[Opening GIVEN RECORDS section]
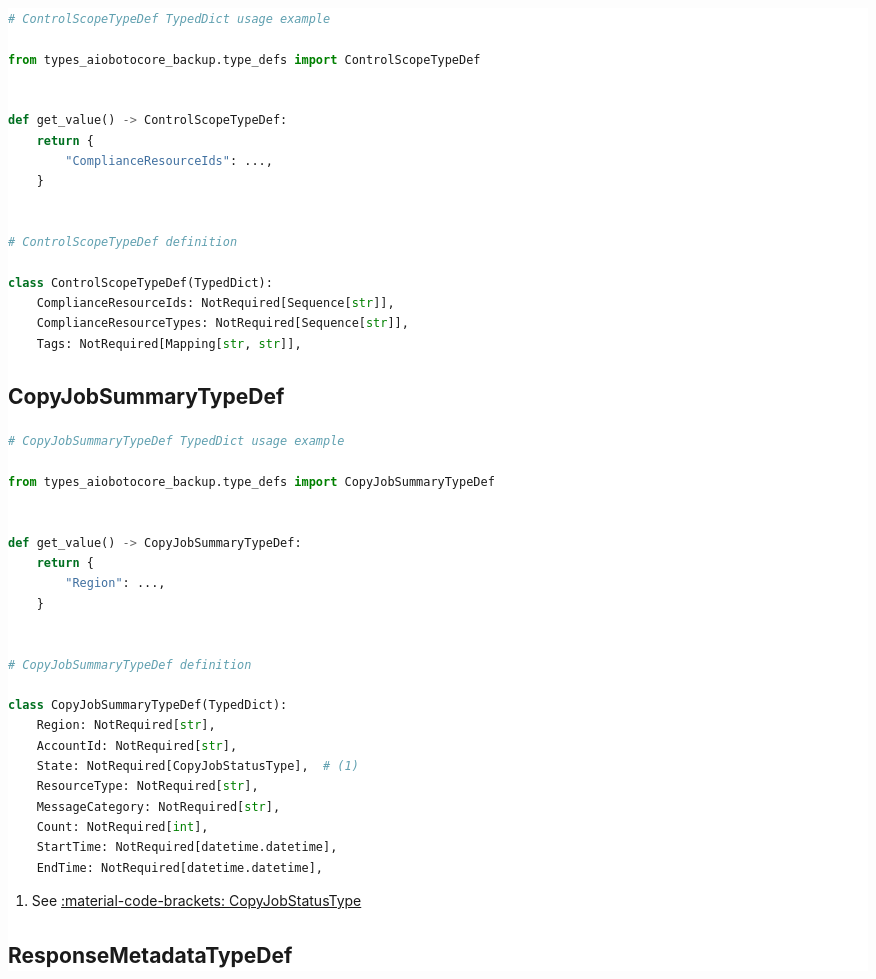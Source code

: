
 ```python
# ControlScopeTypeDef TypedDict usage example

from types_aiobotocore_backup.type_defs import ControlScopeTypeDef


def get_value() -> ControlScopeTypeDef:
    return {
        "ComplianceResourceIds": ...,
    }


# ControlScopeTypeDef definition

class ControlScopeTypeDef(TypedDict):
    ComplianceResourceIds: NotRequired[Sequence[str]],
    ComplianceResourceTypes: NotRequired[Sequence[str]],
    Tags: NotRequired[Mapping[str, str]],
```


## CopyJobSummaryTypeDef

```python
# CopyJobSummaryTypeDef TypedDict usage example

from types_aiobotocore_backup.type_defs import CopyJobSummaryTypeDef


def get_value() -> CopyJobSummaryTypeDef:
    return {
        "Region": ...,
    }


# CopyJobSummaryTypeDef definition

class CopyJobSummaryTypeDef(TypedDict):
    Region: NotRequired[str],
    AccountId: NotRequired[str],
    State: NotRequired[CopyJobStatusType],  # (1)
    ResourceType: NotRequired[str],
    MessageCategory: NotRequired[str],
    Count: NotRequired[int],
    StartTime: NotRequired[datetime.datetime],
    EndTime: NotRequired[datetime.datetime],
```

1. See [:material-code-brackets: CopyJobStatusType](./literals.md#copyjobstatustype)

## ResponseMetadataTypeDef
[Closing GIVEN RECORDS section]
> **INSTRUCTIONS TO FOLLOW**: Report how many lines in this data include the string "datetime", and nothing else.

> **RESPONSE**: 2